* **TASK TO COMPLETE**: Your answer must be the data repeated exactly, with no pictures in it.

Start of Block

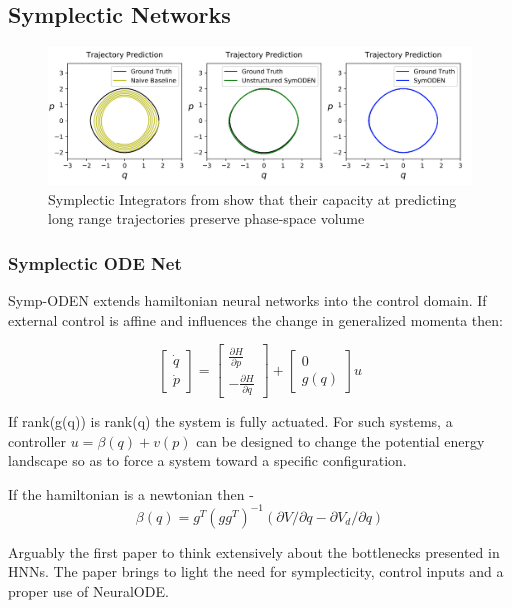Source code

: \documentclass{article}
\begin{document}
\subsection{Symplectic Networks}

\begin{figure}
\centering
\includegraphics[width=\textwidth]{figures/4sympnet.png}
\caption{Symplectic Integrators from \cite{zhong_symplectic_2019} show that their capacity at predicting long range trajectories preserve phase-space volume}
\end{figure}

\subsubsection{Symplectic ODE Net}

Symp-ODEN \cite{zhong_symplectic_2019} extends hamiltonian neural networks into the control domain. If external control is affine and influences the change in generalized momenta then:

$$ 
\begin{bmatrix}
\dot{q} \\
\dot{p}
\end{bmatrix}
= 
\begin{bmatrix}
\frac{\partial H}{\partial p} \\
-\frac{\partial H}{\partial q}
\end{bmatrix}
+
\begin{bmatrix}
0 \\
g(q)
\end{bmatrix} u
$$

If rank(g(q)) is rank(q) the system is fully actuated. For such systems, a controller $u = \beta(q) +v(p) $ can be designed to change the potential energy landscape so as to force a system toward a specific configuration.

If the hamiltonian is a newtonian then - $$ \beta(q) = g^T (gg^T)^{-1} (\partial V/\partial q - \partial V_d/\partial q) $$

Arguably the first paper to think extensively about the bottlenecks presented in HNNs. The paper brings to light the need for symplecticity, control inputs and a proper use of NeuralODE. 
\end{document}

End of Block

* **ANSWER FOR THE TASK**:
Source code

: \documentclass{article}
\begin{document}
\subsection{Symplectic Networks}

\begin{figure}
\centering
\includegraphics[width=\textwidth]{figures/4sympnet.png}
\caption{Symplectic Integrators from \cite{zhong_symplectic_2019} show that their capacity at predicting long range trajectories preserve phase-space volume}
\end{figure}

\subsubsection{Symplectic ODE Net}

Symp-ODEN \cite{zhong_symplectic_2019} extends hamiltonian neural networks into the control domain. If external control is affine and influences the change in generalized momenta then:

$$ 
\begin{bmatrix}
\dot{q} \\
\dot{p}
\end{bmatrix}
= 
\begin{bmatrix}
\frac{\partial H}{\partial p} \\
-\frac{\partial H}{\partial q}
\end{bmatrix}
+
\begin{bmatrix}
0 \\
g(q)
\end{bmatrix} u
$$

If rank(g(q)) is rank(q) the system is fully actuated. For such systems, a controller $u = \beta(q) +v(p) $ can be designed to change the potential energy landscape so as to force a system toward a specific configuration.

If the hamiltonian is a newtonian then - $$ \beta(q) = g^T (gg^T)^{-1} (\partial V/\partial q - \partial V_d/\partial q) $$

Arguably the first paper to think extensively about the bottlenecks presented in HNNs. The paper brings to light the need for symplecticity, control inputs and a proper use of NeuralODE. 
\end{document}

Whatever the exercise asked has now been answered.